■ Action item:
Lines holding the word "publishing" are the ones to copy from the data below.

(Data items)

================

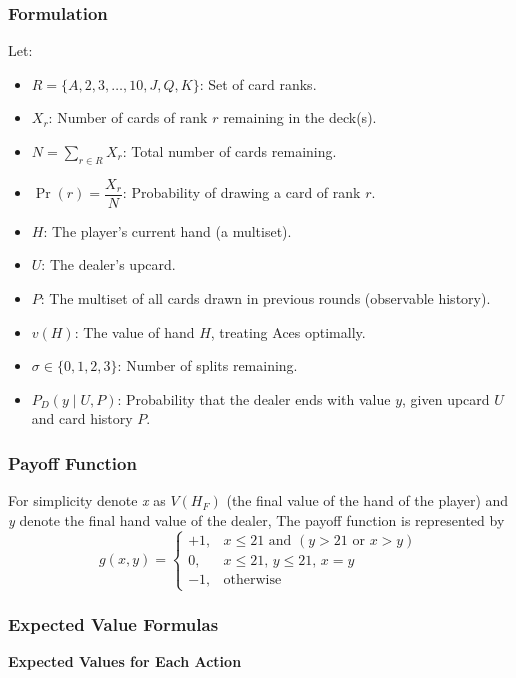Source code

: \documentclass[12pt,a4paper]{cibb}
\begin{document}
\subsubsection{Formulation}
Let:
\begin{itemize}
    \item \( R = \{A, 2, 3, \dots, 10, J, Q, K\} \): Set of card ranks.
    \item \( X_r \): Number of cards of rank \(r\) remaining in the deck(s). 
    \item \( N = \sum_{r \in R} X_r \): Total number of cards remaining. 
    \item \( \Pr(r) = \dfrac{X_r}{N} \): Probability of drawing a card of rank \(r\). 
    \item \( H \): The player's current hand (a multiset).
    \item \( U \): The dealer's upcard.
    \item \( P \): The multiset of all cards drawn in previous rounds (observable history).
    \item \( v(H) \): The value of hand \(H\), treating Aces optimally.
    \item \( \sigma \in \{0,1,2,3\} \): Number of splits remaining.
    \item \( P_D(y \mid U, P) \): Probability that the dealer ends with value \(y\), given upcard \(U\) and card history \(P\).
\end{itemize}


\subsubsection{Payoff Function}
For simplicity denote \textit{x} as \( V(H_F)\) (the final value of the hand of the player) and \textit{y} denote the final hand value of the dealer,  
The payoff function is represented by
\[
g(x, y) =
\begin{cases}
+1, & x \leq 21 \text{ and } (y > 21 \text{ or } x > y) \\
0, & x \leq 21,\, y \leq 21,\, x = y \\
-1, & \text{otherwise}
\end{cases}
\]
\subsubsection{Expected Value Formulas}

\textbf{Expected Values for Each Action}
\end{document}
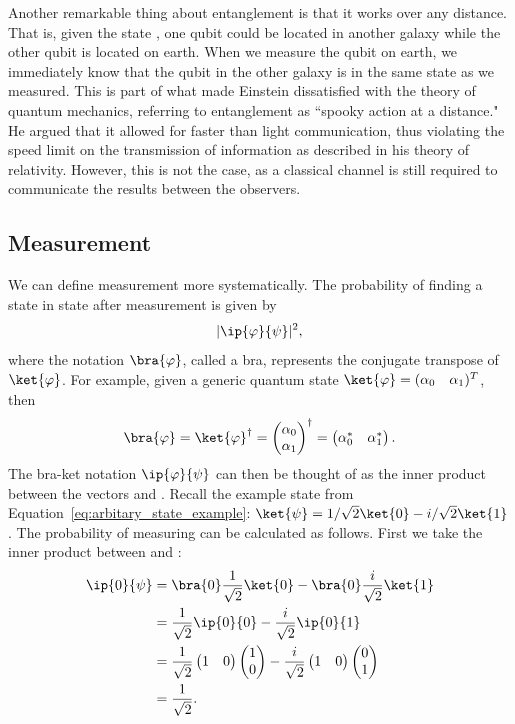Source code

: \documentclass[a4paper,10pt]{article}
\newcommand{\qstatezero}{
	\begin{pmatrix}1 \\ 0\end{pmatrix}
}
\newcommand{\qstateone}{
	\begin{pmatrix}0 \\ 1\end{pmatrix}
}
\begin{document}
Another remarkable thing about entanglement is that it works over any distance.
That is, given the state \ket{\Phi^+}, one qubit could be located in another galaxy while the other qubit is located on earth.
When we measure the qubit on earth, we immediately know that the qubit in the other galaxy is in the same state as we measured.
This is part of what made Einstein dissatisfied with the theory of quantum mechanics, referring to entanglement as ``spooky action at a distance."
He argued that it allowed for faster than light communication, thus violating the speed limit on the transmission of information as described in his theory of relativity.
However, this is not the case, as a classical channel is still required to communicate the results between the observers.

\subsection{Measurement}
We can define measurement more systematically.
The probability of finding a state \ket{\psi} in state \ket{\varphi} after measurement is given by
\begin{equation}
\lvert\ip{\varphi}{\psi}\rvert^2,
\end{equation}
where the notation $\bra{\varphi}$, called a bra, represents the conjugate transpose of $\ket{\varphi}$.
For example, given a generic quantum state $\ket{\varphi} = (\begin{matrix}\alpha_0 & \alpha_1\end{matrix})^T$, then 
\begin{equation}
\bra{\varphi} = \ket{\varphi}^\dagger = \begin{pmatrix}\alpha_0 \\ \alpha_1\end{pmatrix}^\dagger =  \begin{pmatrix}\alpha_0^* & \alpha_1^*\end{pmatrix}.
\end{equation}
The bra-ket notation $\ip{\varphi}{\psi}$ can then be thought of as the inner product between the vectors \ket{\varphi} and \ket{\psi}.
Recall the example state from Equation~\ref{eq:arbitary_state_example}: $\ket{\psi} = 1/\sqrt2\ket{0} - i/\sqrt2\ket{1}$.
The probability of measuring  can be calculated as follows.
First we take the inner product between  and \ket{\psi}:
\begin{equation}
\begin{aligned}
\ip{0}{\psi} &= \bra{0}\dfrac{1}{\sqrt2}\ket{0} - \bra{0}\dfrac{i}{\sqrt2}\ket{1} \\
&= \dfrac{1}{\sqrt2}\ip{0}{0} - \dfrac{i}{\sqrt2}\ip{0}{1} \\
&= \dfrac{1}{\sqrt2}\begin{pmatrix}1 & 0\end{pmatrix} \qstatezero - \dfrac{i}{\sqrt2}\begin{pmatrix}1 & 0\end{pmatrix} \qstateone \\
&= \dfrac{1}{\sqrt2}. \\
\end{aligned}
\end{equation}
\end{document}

================

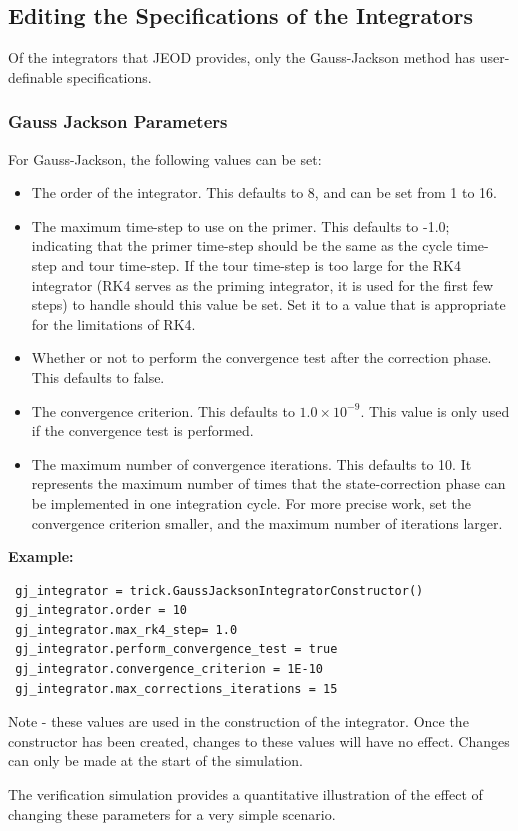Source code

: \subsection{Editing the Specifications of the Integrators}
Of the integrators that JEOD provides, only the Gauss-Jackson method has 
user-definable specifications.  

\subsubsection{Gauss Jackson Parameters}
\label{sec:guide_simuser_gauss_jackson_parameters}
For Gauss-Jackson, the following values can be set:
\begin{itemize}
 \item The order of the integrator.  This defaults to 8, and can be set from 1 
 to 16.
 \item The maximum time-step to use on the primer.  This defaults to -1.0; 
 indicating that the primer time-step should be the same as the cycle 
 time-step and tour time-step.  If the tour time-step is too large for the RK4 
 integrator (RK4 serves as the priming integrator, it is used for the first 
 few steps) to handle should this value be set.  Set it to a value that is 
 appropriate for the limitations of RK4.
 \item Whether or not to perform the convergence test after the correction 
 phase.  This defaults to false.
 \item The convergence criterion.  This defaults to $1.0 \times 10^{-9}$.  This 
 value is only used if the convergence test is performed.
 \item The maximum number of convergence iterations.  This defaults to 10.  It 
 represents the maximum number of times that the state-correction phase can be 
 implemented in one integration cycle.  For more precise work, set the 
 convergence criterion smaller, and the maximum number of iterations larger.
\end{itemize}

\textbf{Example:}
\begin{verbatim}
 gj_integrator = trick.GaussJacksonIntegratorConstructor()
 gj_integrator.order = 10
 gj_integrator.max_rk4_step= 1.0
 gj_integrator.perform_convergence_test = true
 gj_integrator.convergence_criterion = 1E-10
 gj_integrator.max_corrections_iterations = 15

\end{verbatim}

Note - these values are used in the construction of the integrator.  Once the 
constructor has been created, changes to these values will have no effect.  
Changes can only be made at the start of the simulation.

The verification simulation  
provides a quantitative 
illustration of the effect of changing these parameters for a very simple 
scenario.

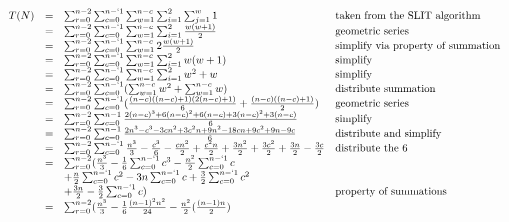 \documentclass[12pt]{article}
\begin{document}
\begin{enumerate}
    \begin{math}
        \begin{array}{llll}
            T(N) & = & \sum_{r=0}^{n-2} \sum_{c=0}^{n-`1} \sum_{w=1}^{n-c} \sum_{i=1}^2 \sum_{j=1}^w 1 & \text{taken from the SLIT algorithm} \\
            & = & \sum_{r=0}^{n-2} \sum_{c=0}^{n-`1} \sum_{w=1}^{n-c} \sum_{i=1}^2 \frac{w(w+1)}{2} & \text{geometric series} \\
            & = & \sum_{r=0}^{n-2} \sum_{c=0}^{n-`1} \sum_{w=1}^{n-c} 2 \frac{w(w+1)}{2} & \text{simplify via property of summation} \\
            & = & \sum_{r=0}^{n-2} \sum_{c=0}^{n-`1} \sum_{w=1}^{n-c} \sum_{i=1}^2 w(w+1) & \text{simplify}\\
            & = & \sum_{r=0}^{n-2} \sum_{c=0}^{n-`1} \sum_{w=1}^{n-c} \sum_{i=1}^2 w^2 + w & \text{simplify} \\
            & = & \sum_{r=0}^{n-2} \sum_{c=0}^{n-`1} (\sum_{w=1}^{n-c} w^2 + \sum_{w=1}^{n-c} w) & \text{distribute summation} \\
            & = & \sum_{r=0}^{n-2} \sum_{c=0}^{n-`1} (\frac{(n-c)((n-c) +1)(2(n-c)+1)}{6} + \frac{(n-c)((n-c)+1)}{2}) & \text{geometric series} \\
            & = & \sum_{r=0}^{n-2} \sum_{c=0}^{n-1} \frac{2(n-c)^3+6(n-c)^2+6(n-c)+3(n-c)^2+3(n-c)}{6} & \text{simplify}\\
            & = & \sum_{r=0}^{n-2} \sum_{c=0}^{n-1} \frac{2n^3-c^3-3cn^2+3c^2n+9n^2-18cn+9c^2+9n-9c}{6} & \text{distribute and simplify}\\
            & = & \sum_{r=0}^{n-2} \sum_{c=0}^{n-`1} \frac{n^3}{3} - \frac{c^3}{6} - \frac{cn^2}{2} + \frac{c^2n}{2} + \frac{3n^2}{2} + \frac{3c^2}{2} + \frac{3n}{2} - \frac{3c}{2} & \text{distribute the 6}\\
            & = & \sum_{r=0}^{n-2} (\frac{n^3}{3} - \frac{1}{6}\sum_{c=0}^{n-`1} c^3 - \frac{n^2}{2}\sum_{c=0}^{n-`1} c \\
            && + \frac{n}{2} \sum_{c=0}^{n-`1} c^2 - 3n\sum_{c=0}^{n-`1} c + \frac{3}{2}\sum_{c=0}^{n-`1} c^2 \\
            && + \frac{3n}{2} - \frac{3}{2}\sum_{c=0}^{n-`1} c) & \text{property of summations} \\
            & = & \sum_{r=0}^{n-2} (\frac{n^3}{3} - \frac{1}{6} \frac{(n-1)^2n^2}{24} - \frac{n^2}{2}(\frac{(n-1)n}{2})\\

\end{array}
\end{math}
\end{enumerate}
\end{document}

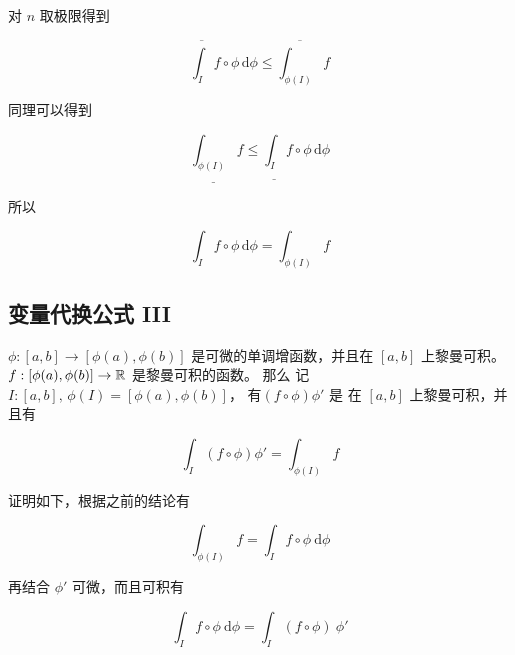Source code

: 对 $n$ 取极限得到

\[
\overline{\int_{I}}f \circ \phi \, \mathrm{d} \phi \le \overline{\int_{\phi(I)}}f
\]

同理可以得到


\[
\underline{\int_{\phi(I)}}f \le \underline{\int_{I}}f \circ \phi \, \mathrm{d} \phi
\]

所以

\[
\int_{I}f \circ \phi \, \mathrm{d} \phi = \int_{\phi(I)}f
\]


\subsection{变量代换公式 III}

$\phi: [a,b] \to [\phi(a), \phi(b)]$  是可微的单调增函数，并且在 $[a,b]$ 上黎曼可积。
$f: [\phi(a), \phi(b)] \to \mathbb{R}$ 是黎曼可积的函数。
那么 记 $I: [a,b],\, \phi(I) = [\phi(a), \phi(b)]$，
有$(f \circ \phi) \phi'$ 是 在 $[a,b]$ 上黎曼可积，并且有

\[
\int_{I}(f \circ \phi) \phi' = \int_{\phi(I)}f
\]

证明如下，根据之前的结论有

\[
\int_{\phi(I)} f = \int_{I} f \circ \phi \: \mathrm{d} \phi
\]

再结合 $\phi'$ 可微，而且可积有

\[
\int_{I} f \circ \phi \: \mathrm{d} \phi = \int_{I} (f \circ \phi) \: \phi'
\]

================

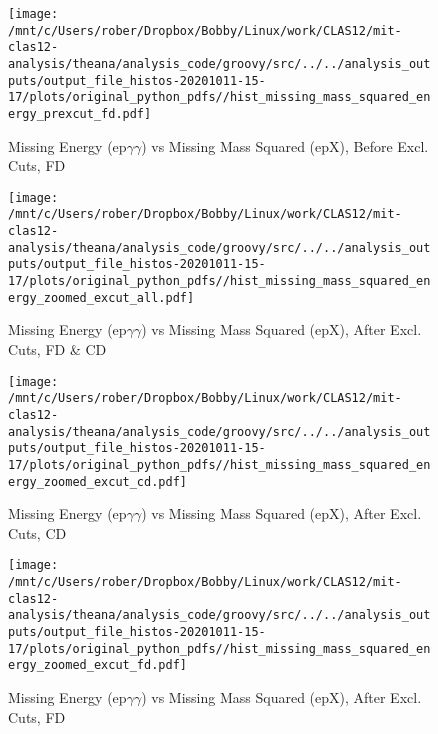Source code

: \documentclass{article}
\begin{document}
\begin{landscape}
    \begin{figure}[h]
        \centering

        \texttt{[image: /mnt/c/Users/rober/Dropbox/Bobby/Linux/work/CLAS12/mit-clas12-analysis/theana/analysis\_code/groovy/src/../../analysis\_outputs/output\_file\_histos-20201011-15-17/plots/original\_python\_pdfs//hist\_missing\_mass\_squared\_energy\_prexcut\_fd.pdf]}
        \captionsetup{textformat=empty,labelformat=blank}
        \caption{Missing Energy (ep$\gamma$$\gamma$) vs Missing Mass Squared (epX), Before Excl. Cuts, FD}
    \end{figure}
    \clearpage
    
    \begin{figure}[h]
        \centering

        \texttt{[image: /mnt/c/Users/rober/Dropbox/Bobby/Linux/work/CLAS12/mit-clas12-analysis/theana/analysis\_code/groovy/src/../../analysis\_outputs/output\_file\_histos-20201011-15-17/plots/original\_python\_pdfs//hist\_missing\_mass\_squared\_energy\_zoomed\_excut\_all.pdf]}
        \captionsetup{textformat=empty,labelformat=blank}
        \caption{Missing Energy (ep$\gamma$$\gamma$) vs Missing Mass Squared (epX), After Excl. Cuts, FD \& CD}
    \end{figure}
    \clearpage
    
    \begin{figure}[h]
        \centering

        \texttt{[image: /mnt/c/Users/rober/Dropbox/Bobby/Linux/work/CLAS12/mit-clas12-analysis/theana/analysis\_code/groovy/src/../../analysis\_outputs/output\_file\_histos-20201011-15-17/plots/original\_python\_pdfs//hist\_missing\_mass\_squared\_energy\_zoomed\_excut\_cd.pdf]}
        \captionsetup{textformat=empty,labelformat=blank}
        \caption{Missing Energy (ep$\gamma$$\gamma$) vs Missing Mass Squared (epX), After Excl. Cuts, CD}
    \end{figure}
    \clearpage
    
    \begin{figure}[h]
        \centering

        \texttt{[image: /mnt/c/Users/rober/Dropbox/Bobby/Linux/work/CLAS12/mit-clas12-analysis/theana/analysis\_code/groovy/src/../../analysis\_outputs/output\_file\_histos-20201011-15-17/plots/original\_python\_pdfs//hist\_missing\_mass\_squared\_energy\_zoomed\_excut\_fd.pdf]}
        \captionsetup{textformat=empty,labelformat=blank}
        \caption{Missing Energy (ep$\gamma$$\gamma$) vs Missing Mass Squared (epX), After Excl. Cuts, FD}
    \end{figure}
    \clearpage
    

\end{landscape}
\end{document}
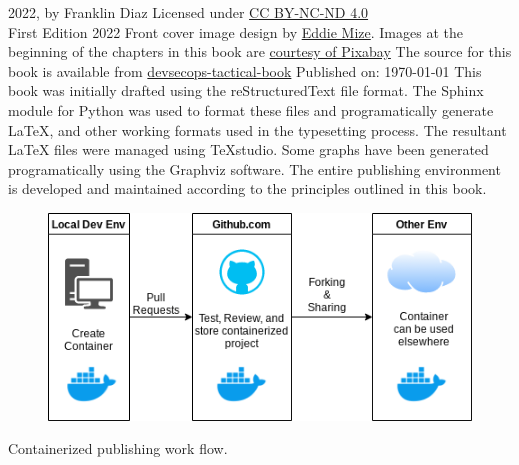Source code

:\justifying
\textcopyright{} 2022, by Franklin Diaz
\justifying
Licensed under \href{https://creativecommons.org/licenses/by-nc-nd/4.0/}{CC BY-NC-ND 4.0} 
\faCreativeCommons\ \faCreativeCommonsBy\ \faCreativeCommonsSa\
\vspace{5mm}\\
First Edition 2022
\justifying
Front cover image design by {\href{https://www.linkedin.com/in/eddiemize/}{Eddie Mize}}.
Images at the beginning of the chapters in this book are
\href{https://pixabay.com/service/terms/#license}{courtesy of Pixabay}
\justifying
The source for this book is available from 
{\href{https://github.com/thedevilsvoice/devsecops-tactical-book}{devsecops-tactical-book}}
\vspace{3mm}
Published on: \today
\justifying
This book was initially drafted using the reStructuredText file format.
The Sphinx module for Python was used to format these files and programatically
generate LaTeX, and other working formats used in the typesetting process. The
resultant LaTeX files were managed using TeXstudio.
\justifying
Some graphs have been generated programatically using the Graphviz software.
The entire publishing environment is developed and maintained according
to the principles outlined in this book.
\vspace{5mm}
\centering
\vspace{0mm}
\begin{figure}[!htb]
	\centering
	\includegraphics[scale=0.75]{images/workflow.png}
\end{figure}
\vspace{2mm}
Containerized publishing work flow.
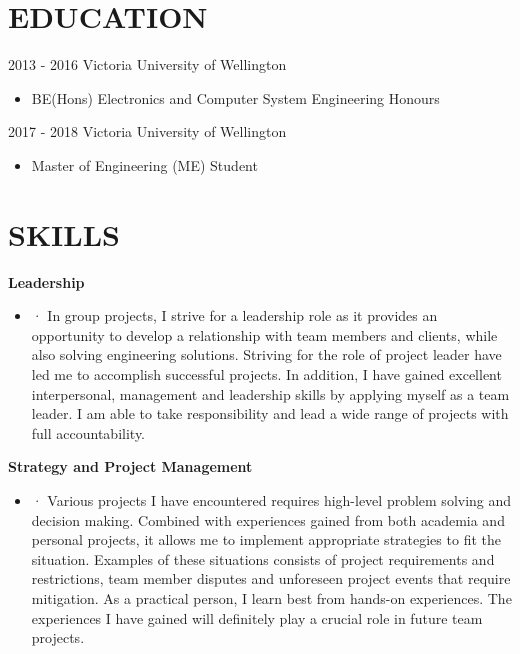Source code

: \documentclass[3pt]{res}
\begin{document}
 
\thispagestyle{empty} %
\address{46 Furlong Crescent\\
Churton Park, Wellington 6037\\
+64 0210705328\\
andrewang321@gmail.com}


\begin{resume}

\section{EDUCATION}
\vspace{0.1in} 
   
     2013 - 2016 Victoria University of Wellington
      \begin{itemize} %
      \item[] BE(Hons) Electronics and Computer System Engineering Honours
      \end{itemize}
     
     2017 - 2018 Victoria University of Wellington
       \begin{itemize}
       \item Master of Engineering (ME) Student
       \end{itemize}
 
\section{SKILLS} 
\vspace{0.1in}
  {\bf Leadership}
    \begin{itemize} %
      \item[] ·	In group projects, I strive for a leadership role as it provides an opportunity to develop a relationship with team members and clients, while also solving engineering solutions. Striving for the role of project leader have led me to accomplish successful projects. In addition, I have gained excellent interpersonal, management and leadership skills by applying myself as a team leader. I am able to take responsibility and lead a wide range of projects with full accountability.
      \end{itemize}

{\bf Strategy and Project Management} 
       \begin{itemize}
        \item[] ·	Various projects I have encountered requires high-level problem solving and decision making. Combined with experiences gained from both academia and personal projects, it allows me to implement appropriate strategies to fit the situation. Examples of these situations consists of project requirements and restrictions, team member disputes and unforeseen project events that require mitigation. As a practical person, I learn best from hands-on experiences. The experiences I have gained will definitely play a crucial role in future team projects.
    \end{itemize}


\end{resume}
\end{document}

================

■ Answer box:
The entire publishing environment is developed and maintained according
Containerized publishing work flow.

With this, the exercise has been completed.